When I was six, I was exposed to and came down with the measles. The full blown two weeks being sick variety. I had to stay in bed, no lights on, no reading (a death sentence as far as I was concerned,) no TV, basically all I could do is lay in bed and do nothing. A pretty impossible feat for an active six-year-old. My mom took time off to take care of me and she gave me a bell to ring in case I needed anything so I could ring for her attention. I imagine her goal was to try and get caught up on housework and other things while I (hopefully) slept and got better. A good plan. But…she gave me a bell.

So, being completely bored, I rang the bell. Mom would come and ask me what I needed and then go and bring it back.
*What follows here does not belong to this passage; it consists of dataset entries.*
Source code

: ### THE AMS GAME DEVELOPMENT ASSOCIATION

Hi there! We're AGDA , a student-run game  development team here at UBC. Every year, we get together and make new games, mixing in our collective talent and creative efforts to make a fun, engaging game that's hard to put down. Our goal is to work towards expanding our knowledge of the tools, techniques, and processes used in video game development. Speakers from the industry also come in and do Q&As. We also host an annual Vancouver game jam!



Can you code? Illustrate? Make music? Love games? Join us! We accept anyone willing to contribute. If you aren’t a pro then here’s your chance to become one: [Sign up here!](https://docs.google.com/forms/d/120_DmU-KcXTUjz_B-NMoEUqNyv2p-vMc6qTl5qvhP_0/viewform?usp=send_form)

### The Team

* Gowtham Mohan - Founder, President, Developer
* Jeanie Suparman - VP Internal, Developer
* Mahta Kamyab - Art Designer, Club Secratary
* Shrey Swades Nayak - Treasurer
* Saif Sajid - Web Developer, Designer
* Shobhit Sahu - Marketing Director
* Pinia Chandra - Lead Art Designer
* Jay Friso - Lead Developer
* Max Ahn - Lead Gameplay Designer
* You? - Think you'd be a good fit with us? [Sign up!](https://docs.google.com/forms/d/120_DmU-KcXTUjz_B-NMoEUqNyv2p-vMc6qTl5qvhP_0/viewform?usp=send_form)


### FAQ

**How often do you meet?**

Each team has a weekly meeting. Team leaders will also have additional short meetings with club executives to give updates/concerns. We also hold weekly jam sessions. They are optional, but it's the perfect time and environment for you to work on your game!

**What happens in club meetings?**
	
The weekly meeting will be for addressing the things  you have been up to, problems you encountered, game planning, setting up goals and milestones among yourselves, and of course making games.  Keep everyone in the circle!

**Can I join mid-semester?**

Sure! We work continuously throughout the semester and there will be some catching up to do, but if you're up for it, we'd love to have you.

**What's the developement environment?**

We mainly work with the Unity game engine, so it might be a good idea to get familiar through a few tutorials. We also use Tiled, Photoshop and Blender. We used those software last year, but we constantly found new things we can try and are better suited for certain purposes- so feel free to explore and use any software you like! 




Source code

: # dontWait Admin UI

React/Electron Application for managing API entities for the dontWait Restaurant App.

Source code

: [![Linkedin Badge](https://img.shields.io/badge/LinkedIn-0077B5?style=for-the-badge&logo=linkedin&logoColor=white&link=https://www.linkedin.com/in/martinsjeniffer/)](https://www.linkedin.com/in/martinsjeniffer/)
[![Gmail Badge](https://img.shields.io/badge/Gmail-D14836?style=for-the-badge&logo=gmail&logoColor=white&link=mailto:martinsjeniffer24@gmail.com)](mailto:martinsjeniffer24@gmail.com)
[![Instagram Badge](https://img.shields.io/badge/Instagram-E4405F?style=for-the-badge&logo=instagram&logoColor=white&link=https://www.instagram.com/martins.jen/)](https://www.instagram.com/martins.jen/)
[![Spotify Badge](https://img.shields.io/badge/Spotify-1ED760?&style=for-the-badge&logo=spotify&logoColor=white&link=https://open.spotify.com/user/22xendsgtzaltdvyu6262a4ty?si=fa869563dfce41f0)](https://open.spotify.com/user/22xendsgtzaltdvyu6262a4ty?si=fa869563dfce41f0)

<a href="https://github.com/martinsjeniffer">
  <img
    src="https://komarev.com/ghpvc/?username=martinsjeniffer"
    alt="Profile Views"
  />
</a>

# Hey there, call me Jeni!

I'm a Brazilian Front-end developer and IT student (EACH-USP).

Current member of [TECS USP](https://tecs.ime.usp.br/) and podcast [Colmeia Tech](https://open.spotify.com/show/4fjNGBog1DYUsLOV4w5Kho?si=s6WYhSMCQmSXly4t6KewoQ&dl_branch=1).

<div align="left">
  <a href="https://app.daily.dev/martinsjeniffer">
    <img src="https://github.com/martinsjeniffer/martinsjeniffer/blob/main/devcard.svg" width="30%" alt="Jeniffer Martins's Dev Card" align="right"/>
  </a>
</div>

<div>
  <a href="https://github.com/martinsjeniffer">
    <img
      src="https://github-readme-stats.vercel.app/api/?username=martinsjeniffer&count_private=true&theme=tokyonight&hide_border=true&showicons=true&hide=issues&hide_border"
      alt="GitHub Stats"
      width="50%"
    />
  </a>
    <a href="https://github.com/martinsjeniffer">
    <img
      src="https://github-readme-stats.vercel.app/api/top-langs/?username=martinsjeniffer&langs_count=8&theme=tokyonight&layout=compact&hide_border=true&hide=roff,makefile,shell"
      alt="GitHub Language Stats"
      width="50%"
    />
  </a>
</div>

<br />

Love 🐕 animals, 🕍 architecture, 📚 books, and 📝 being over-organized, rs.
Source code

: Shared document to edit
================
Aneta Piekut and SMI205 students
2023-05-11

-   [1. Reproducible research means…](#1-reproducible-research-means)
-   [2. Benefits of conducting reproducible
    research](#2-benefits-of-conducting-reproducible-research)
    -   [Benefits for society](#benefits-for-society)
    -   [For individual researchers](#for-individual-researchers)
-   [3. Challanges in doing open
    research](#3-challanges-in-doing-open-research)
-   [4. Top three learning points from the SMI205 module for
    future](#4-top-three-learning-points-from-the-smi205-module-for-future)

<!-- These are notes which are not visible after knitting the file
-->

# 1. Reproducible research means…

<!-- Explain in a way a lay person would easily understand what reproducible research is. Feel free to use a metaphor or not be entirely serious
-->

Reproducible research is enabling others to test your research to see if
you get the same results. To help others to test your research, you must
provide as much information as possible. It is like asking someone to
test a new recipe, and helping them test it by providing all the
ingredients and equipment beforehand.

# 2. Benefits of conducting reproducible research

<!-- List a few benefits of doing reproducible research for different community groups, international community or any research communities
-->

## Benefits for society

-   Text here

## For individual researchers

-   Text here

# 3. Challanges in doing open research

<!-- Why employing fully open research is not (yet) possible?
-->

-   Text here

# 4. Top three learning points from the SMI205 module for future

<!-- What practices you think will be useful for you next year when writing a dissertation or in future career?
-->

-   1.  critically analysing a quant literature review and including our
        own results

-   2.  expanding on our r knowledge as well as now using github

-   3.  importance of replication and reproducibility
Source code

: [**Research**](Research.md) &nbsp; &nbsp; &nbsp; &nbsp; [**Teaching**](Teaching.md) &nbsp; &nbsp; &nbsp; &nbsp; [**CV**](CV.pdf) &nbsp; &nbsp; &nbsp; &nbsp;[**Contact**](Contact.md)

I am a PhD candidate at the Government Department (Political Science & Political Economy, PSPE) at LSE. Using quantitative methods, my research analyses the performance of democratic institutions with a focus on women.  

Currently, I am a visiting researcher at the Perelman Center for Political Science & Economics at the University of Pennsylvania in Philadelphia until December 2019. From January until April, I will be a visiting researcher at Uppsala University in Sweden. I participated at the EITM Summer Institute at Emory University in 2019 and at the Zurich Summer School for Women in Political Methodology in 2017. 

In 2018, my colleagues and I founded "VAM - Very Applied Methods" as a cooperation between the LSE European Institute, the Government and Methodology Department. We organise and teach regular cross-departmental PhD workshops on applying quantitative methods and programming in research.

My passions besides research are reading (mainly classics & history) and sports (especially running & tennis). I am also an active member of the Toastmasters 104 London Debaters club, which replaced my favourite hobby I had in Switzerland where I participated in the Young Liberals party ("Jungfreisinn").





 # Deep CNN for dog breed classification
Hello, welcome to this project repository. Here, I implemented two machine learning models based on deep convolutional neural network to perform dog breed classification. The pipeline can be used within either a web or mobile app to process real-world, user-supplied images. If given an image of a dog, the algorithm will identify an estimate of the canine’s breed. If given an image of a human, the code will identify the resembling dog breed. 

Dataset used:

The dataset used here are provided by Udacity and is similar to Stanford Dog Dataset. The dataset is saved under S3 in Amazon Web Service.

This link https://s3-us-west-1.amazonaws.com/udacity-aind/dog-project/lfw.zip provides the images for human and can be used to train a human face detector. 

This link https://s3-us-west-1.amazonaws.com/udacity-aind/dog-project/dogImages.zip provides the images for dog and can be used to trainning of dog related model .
After what seemed like an eternity to me, but was probably only a few minutes, I would ring the bell again, and mom would come and ask me what I needed and then go bring it to me. This went on a couple times and then I rang the bell, and she brought me what I said I needed but when she left, I noticed the bell was gone too. I recently saw that bell at mom’s and laughed when I saw it. I couldn’t believe she still had it! I asked mom if she remembered when she took the bell away from me. YES! And we both laughed about the memory.

But I have to be honest with you, it also made me a little sad. We are in some ways reversing roles and at the same time we are two women who love each other and trying to figure out the best way to be there for one another. My plate is full to overflowing with things I have to do. I have tried to figure out what I can stop and right now, there isn’t a lot I can stop and that will be true of my life for the next couple years. It gets a little overwhelming at times. There is very little mom can do for me in this season of my life. And mom, she is now legally blind, and my brother and I are working to find the best way to make sure she has the best life. Bill and Linda are buying and remodeling mom’s house, which will include a suite for her. I am Driving Miss Daisy wherever she needs to go, and I am on call for anything she needs until Bill and Linda are able to move in. It is complicated right now but it is also working.

After a recent phone call from my mom, I realized that the phone has become the bell. Anytime she needs anything, she calls. So, when I saw that bell sitting on a shelf in her living room which is currently the staging room for all things construction, I laughed, and I cried. Our roles are reversing and that makes me sad. Because the reality is, while I am 63…soon to be 64, there are times I still need my mom to be my mom.